Avoiding “moral and social collapse”

StubbsGazette Editor

If there are four words that stand out from the admirably clear and concise report of the Inter-Departmental Mortgage Arrears Working Group published this week, they are “all solutions carry consequences”. In short, someone always has to pay – but the process of allocating the debt threatens to cause turmoil in the economy and wider society.

The words over “consequences” sum up the intractable problem that faced the Group – and now faces the government – as it moves to deal with the most destructive and emotive issue in the country.

Sovereign debt is by comparison an abstract problem. Mortgage debt – literally – hits home.

But it is not just those in hopeless negative equity or whose livelihoods have been taken away from them who are exercised on the subject. It is also the vast majority of individuals who are – despite the most trying of circumstances – are making the payments each month.
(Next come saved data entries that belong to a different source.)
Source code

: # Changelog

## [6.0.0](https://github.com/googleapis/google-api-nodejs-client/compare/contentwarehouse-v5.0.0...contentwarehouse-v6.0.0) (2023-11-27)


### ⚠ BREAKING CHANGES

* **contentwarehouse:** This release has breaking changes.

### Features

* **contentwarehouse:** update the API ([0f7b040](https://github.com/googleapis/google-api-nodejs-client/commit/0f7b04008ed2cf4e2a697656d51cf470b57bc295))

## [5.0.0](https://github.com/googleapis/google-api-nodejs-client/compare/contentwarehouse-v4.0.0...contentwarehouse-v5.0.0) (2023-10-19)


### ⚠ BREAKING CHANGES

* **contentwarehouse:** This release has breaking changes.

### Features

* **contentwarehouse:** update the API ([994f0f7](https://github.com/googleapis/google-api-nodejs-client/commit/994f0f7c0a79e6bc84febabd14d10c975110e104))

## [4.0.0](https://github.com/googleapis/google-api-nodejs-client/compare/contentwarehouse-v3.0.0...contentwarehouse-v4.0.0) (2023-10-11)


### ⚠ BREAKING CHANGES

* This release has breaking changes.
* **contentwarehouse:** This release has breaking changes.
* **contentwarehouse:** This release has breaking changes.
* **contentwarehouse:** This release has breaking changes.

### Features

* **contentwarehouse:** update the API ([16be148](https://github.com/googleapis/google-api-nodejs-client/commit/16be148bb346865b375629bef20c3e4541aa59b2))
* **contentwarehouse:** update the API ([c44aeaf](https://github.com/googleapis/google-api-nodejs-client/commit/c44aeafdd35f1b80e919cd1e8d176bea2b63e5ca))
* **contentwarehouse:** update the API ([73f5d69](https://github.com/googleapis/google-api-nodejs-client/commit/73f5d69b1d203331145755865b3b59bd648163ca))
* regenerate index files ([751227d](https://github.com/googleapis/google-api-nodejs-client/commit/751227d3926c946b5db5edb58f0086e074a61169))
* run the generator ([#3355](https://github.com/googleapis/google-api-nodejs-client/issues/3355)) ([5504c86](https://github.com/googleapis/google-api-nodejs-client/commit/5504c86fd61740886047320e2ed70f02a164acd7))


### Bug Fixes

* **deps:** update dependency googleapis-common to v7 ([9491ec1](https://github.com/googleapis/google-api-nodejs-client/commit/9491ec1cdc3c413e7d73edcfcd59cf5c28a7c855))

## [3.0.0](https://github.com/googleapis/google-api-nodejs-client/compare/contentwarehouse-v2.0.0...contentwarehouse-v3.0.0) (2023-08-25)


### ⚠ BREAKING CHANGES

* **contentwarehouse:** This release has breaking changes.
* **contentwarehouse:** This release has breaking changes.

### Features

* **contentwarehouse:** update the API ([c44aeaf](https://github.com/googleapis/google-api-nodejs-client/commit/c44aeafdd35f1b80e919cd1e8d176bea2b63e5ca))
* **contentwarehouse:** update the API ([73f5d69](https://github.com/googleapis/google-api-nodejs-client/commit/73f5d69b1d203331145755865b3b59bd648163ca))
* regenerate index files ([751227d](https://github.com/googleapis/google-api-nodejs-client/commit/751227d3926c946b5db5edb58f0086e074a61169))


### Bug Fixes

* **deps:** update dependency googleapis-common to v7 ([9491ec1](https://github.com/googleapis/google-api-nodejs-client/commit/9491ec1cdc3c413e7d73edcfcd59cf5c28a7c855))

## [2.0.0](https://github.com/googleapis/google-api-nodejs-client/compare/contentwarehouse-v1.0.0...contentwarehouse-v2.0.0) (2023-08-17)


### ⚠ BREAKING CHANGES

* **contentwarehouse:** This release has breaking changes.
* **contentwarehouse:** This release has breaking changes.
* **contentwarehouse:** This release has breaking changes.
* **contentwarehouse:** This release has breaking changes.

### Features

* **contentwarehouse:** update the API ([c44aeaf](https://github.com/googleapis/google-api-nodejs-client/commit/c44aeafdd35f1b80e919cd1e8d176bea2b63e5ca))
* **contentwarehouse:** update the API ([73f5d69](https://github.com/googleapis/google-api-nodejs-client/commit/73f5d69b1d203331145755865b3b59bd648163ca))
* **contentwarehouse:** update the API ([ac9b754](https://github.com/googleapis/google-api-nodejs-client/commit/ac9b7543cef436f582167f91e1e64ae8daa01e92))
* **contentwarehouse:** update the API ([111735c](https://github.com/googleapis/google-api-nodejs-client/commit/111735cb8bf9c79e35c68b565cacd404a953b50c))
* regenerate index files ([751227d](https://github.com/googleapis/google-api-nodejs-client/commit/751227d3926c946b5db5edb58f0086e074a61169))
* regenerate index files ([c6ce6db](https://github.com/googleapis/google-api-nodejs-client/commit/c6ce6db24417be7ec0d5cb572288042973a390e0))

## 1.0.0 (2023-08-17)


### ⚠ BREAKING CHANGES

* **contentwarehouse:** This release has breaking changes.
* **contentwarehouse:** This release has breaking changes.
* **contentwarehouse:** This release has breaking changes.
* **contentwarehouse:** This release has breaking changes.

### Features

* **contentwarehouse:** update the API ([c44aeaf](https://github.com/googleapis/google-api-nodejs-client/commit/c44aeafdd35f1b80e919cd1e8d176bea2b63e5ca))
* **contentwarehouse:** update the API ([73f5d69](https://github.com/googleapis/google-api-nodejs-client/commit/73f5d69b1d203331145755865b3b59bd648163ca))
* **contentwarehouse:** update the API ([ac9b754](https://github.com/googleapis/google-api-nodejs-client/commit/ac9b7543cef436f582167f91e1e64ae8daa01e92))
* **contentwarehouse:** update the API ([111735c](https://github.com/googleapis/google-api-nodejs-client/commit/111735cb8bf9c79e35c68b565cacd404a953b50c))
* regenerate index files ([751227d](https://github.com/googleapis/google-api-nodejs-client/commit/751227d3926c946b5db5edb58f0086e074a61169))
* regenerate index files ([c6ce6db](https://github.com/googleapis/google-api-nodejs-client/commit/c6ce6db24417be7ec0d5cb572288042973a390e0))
Extreme circumstances have conspired to set the interests of these two groups against each other like never before. True, many of those who find themselves in the fortunate position of having affordable mortgages are not by definition unsympathetic to those in difficulties – in many cases these unfortunates may well be known as friends and family. But it is a fact that, if debt forgiveness is to be the solution, someone else must pay. As we know, “all solutions carry consequences”.

Sensibly, the Mortgage Arrears Working Group rules out blanket debt/negative equity forgiveness and instead suggests that the issue of mortgage difficulty can only be considered on a case-by-case basis having regard to the individual circumstances.

This is just as well and this recommendation, combined the consistent utterances of the Taoiseach and the government to the same effect over the past few months, may at least have put an end to the increasing level of “strategic default” that is known to be a factor in the market: those people who “can pay” but, hoping for blanket forgiveness or some other sort of relief, decide they “won’t pay”.

Yet the situation deteriorates daily. Arrears are growing and there are now over 45,000 households with some 55,000 mortgage accounts which are now 90 days past due with their mortgage payments. There are approximately 56,000 households with some 70,000 mortgage accounts with restructured loans. Indicators confirm expectations that the trend in arrears is still upward.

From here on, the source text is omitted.